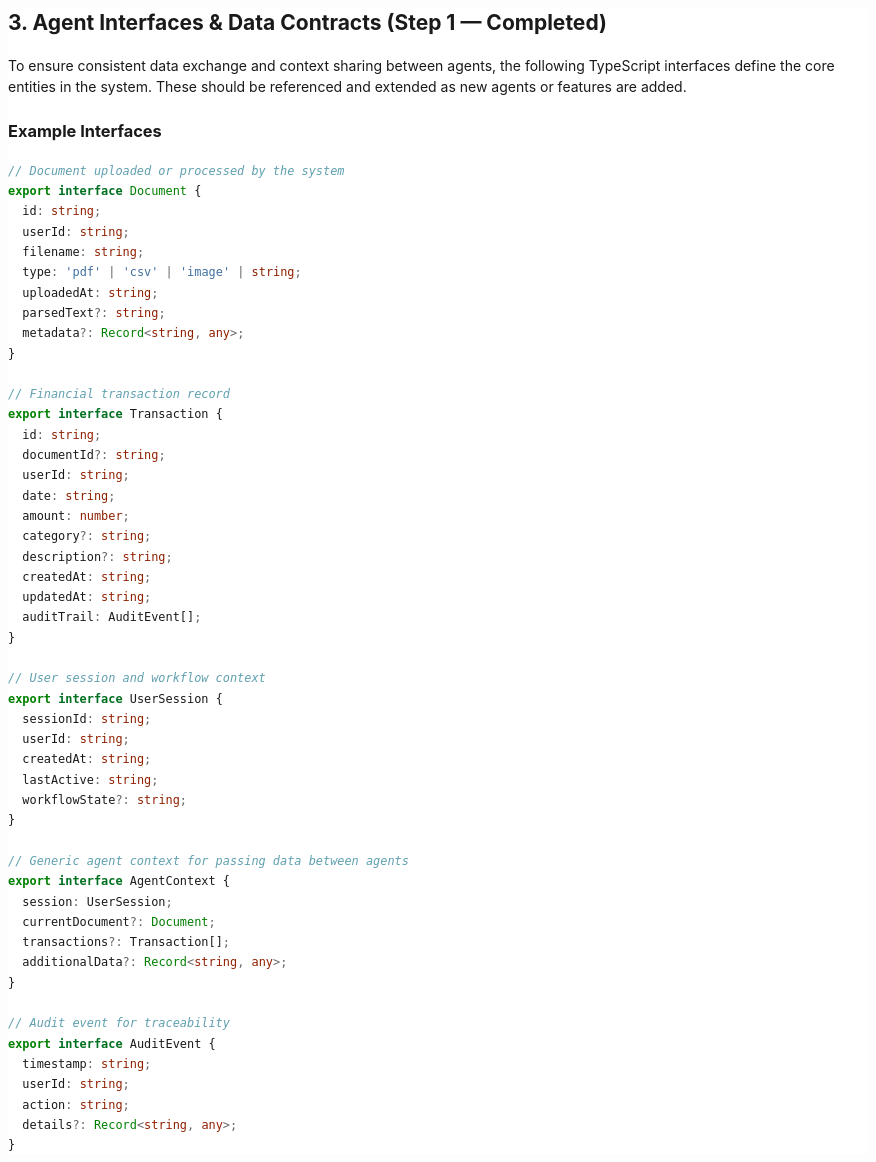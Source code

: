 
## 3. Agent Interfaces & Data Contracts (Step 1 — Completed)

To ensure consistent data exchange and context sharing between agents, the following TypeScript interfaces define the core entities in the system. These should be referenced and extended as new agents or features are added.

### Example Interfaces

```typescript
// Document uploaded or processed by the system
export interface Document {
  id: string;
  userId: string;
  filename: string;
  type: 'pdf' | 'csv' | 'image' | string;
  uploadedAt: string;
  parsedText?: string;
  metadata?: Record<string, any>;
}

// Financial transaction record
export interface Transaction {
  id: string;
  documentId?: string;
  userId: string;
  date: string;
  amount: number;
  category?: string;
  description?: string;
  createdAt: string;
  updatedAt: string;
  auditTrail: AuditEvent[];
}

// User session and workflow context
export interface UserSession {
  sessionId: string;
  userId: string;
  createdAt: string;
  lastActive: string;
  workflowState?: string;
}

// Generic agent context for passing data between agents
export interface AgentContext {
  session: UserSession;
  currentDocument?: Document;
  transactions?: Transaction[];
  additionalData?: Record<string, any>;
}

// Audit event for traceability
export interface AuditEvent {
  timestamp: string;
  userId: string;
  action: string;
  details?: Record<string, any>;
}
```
--------------------
PROBLEM TO SOLVE: Going through the records above, count the lines that include the word "agents". Give the number alone.

TASK ANSWER: 2